By the way, we conducted some verification on the regnet.onnx (classification) within TI's Model Zoo. Similarly, the results from the CPU and NPU are not consistent. It is unclear whether this indicates that the issue does not lie with the Batch Normalization (BN) layer.
'kd-7060':utils.dict_update(common_cfg,
preprocess=preproc_transforms.get_transform_onnx(640, 640, reverse_channels=True, resize_with_pad=[True, "corner"], backend='cv2', pad_color=[114,114,114]),
session=onnx_session_type(**sessions.get_common_session_cfg(settings, work_dir=work_dir, input_optimization=False),
runtime_options=settings.runtime_options_onnx_p2(
det_options=True, ext_options={'object_detection:meta_arch_type': 6,
'object_detection:meta_layers_names_list': f'{settings.models_path}/vision/keypoint/coco/edgeai-yolox/yolox_s_pose_ti_lite_640_20220301_model.prototxt',
'advanced_options:output_feature_16bit_names_list': '/0/backbone/backbone/stem/stem.0/act/Relu_output_0, /0/head/cls_preds.0/Conv_output_0, /0/head/reg_preds.0/Conv_output_0, /0/head/obj_preds.0/Conv_output_0, /0/head/kpts_preds.0/Conv_output_0, /0/head/cls_preds.1/Conv_output_0, /0/head/reg_preds.1/Conv_output_0, /0/head/obj_preds.1/Conv_output_0, /0/head/kpts_preds.1/Conv_output_0, /0/head/cls_preds.2/Conv_output_0, /0/head/reg_preds.2/Conv_output_0, /0/head/obj_preds.2/Conv_output_0, /0/head/kpts_preds.2/Conv_output_0'},
fast_calibration=True),
model_path=f'{settings.models_path}/vision/keypoint/coco/edgeai-yolox/yolox_s_pose_ti_lite_640_20220301_model.onnx'),
postprocess=postproc_transforms.get_transform_detection_yolov5_pose_onnx(squeeze_axis=None, normalized_detections=False, resize_with_pad=True, formatter=postprocess.DetectionBoxSL2BoxLS(), keypoint=True),
metric=dict(label_offset_pred=1), #TODO: add this for other models as well?
model_info=dict(metric_reference={'accuracy_ap[.5:.95]%':49.6, 'accuracy_ap50%':78.0}, model_shortlist=10, compact_name='human-pose-yolox-s-640x640', shortlisted=True, recommended=True)
),
It may be necessary for us to rewrite the TIDL/postprocess/humanpose in order to resolve this issue.
Hi Xiaojun
By the way, we conducted some verification on the regnet.onnx (classification) within TI's Model Zoo.
Which specific model are your referring to?
I tried this model with edgeai-tidl-tools and found no error between cpu and npu:
I suggested adding batchnorm after each conv because I found accuracy loss after every conv+relu layer even in PC mode. I compared pc mode 8bit results and 32bit results and found great accuracy loss. So I think the problem is not difference between pc and npu but accuracy loss due to quantization.

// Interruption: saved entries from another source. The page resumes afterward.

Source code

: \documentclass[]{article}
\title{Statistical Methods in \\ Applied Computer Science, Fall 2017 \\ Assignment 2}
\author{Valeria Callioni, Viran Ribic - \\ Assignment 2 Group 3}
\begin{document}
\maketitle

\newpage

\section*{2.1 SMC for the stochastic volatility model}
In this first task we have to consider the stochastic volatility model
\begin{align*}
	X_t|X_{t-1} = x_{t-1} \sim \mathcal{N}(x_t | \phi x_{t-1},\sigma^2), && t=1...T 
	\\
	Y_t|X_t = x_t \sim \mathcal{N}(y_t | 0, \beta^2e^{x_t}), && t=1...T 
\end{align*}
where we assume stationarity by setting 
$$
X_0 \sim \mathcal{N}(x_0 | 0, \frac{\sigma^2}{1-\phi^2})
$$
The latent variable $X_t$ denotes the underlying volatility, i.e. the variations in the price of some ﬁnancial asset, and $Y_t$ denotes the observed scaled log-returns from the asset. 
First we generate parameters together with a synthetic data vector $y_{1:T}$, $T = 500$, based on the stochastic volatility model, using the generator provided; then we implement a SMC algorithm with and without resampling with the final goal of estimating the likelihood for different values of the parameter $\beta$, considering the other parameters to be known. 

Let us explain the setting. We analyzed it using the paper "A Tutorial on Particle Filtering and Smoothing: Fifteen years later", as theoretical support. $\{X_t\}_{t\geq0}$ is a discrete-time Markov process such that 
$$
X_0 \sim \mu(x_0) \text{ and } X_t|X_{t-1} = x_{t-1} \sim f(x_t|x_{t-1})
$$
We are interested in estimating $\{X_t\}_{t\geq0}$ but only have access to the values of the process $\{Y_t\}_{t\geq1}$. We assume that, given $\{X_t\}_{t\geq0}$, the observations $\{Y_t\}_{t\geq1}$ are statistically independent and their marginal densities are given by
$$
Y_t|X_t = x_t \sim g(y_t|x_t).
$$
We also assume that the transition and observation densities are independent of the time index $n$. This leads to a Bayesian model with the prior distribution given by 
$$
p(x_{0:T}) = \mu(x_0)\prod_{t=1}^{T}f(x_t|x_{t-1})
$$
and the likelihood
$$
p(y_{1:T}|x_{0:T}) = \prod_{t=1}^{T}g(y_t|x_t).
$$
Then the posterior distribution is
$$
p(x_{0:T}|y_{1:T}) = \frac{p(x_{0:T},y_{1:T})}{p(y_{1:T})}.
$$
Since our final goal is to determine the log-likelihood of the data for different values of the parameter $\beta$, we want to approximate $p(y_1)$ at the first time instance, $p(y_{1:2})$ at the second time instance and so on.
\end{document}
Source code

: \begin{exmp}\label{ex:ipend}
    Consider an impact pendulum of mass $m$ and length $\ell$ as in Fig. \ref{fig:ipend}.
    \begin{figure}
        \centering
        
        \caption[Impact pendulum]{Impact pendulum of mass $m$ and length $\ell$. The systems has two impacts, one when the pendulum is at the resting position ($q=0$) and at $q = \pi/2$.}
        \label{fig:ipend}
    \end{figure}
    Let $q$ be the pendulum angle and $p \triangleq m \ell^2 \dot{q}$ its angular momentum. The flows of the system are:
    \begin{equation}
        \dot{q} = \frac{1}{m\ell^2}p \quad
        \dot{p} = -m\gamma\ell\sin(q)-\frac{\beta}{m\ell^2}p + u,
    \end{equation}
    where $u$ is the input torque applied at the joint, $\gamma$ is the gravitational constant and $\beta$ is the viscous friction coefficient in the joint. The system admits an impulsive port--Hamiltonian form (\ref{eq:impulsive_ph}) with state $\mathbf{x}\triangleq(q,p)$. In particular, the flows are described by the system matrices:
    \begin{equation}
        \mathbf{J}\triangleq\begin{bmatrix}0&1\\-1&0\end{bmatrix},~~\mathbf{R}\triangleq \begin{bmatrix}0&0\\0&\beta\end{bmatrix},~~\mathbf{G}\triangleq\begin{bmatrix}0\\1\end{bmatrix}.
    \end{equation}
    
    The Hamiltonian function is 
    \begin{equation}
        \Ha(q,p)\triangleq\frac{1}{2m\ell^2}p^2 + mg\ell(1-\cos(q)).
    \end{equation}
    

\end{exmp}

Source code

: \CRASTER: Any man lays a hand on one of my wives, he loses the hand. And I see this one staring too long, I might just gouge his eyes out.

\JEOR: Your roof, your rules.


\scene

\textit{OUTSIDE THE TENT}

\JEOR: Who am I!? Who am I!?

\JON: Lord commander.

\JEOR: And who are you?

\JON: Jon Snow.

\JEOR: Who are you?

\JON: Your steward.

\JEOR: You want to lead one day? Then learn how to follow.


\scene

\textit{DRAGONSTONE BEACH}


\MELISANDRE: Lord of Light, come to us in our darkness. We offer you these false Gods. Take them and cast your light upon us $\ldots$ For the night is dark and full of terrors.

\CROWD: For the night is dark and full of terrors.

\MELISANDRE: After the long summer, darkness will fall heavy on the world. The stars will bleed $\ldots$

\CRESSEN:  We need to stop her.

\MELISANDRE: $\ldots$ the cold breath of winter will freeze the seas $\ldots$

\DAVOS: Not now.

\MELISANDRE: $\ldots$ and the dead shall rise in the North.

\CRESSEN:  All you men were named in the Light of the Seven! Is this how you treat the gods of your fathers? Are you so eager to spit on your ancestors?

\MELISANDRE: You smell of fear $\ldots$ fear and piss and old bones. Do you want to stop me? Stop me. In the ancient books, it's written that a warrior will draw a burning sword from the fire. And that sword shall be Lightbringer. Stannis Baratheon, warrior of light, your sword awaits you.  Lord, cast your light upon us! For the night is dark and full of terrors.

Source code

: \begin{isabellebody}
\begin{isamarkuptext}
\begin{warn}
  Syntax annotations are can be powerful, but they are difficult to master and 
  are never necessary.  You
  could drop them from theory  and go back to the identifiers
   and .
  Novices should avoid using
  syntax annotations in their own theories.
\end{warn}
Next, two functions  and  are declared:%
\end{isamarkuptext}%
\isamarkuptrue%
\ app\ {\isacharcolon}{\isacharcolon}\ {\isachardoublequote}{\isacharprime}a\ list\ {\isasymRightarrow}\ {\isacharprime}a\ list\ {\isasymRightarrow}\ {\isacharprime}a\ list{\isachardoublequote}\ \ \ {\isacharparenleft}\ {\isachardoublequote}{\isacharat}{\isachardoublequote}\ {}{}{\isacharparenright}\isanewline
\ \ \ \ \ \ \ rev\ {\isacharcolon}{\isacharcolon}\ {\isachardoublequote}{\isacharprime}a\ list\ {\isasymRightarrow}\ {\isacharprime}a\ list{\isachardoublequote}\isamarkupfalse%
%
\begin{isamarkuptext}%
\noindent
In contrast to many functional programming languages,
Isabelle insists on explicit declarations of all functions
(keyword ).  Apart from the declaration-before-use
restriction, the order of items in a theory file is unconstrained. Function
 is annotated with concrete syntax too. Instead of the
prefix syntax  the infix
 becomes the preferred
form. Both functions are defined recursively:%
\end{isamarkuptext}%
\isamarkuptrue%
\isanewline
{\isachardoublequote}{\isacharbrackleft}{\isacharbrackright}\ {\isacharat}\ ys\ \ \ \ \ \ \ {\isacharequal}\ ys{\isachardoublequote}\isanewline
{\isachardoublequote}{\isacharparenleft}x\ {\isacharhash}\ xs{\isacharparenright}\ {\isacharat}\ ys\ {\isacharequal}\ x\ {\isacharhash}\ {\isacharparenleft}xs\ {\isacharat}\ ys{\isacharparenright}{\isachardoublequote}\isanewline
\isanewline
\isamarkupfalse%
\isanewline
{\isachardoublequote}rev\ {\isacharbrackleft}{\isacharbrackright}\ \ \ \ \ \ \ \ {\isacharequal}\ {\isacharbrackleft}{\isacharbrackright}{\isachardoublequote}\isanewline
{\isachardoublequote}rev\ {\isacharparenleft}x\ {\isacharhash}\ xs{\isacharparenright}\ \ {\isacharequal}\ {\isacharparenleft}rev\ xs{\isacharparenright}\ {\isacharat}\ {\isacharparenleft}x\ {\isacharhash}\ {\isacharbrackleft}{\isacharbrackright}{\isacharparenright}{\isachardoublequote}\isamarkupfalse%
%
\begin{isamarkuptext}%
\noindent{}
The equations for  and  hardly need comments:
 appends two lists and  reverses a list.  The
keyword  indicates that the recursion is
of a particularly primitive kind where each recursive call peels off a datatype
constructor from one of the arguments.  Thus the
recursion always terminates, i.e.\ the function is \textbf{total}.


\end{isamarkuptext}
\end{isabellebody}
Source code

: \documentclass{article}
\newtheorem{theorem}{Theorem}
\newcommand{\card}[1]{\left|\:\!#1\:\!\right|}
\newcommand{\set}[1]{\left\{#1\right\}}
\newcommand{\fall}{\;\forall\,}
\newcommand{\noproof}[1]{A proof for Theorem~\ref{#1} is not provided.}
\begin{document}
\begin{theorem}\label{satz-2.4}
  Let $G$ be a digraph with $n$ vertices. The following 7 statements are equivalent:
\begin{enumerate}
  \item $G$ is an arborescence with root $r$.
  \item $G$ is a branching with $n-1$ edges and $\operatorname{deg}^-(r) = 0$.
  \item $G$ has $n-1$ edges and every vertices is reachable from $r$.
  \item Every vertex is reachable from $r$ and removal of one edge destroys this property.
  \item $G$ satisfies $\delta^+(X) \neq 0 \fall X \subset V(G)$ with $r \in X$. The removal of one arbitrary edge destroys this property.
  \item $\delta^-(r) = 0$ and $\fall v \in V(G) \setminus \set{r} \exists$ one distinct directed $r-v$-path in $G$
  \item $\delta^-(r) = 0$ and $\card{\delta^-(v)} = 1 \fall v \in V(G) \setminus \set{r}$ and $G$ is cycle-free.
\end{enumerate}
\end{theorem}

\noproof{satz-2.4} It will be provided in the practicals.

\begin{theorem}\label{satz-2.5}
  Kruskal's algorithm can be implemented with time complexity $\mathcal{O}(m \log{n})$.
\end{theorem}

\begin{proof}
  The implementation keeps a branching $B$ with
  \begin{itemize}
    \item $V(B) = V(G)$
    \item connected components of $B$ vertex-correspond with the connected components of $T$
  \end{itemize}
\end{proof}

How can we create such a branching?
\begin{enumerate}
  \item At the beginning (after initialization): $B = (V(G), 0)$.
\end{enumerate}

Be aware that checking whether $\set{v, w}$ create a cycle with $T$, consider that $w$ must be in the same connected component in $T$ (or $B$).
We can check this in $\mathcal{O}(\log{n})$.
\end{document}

Adding batchnorm is still worth trying. If retraining takes long time, you can use a model not trained just to verify the results between onnx mode and tidl 8bit mode.
Regards,
Adam
Alright, we'll give it a shot later this week.
Adding batchnorm is still worth trying. If retraining takes long time, you can use a model not trained just to verify the results between onnx mode and tidl 8bit mode.